Unfortunately, the “Student Success Act”, aka SB 736, provides neither.  Rather, it forces radical changes on our schools based on limited data and unworkable timelines...and with no funding. 

Proponents of SB 736 have consistently argued that the more students learn, the more teachers will earn.  Sadly, not one dollar was allocated in SB 736 to raise teachers’ salaries or sustain the student gains we have made.

 

 

Florida’s newest performance based pay plan:

·         Will dramatically increase student testing.  More tests mean more days of testing and test preparation and fewer days of teaching and learning;

·         Will cost local school districts millions to develop and implement these new tests.  While districts are not required to fund performance pay until 2014, this legislation forces them to immediately begin developing and implementing hundreds of additional FCAT-style tests along with a new evaluation system.

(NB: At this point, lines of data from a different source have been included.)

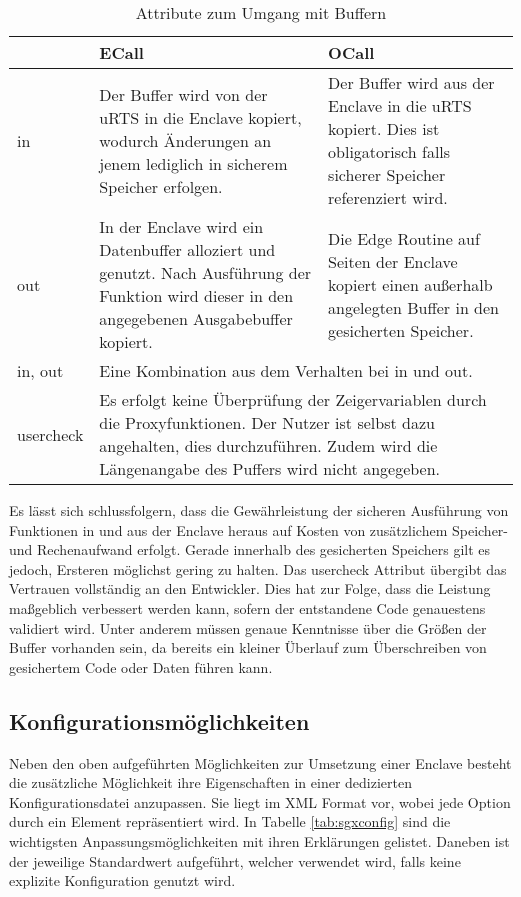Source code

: \begin{table}[h]
	\centering
	\caption{Attribute zum Umgang mit Buffern}
	\begin{tabularx}{\textwidth}{|l|X|X|}
		\hline
		& \textbf{\ac{ECall}} & \textbf{\ac{OCall}} \\
		\hline
		in & Der Buffer wird von der \ac{uRTS} in die Enclave kopiert, wodurch Änderungen an jenem lediglich in sicherem Speicher erfolgen. & Der Buffer wird aus der Enclave in die \ac{uRTS} kopiert. Dies ist obligatorisch falls sicherer Speicher referenziert wird. \\
		\hline
		out & In der Enclave wird ein Datenbuffer alloziert und genutzt. Nach Ausführung der Funktion wird dieser in den angegebenen Ausgabebuffer kopiert. & Die Edge Routine auf Seiten der Enclave kopiert einen außerhalb angelegten Buffer in den gesicherten Speicher. \\
		\hline
		in, out & \multicolumn{2}{l|}{Eine Kombination aus dem Verhalten bei in und out.} \\
		\hline
		user\textunderscore check & \multicolumn{2}{p{0.8\textwidth}|}{Es erfolgt keine Überprüfung der Zeigervariablen durch die Proxyfunktionen. Der Nutzer ist selbst dazu angehalten, dies durchzuführen. Zudem wird die Längenangabe des Puffers wird nicht angegeben.} \\
		\hline
	\end{tabularx}
	\label{tab:sgxbuffer}
\end{table}

Es lässt sich schlussfolgern, dass die Gewährleistung der sicheren Ausführung von Funktionen in und aus der Enclave heraus auf Kosten von zusätzlichem Speicher- und Rechenaufwand erfolgt. Gerade innerhalb des gesicherten Speichers gilt es jedoch, Ersteren möglichst gering zu halten. Das user\textunderscore check Attribut übergibt das Vertrauen vollständig an den Entwickler. Dies hat zur Folge, dass die Leistung maßgeblich verbessert werden kann, sofern der entstandene Code genauestens validiert wird. Unter anderem müssen genaue Kenntnisse über die Größen der Buffer vorhanden sein, da bereits ein kleiner Überlauf zum Überschreiben von gesichertem Code oder Daten führen kann.

\subsection{Konfigurationsmöglichkeiten}

Neben den oben aufgeführten Möglichkeiten zur Umsetzung einer Enclave besteht die zusätzliche Möglichkeit ihre Eigenschaften in einer dedizierten Konfigurationsdatei anzupassen. Sie liegt im \ac{XML} Format vor, wobei jede Option durch ein Element repräsentiert wird. In Tabelle \ref{tab:sgxconfig} sind die wichtigsten Anpassungsmöglichkeiten mit ihren Erklärungen gelistet. Daneben ist der jeweilige Standardwert aufgeführt, welcher verwendet wird, falls keine explizite Konfiguration genutzt wird.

Some estimates say the total cost of new tests, technology and software could be over $2 billion, yet the legislature provided no new funding;

  • Reduces a school district’s flexibility and authority over teacher evaluations, pay schedules and working conditions, despite all the talk about local control and less government;

  • Requires more of teachers and gives them less.  This bill places all responsibility for improving student achievement on the shoulders of teachers but does not reward them unless they give up their continuing or professional services contract and due process rights;

·         Fails to ensure that highly effective and effective teachers will not be dismissed for issues unrelated to student performance. Under this new system, a teacher can be non-renewed even if their student achievement is high and their teacher appraisal system rating is highly effective or effective;

·         Penalizes those who strive to improve their teaching skill through further education by eliminating salary supplements for some advanced degrees.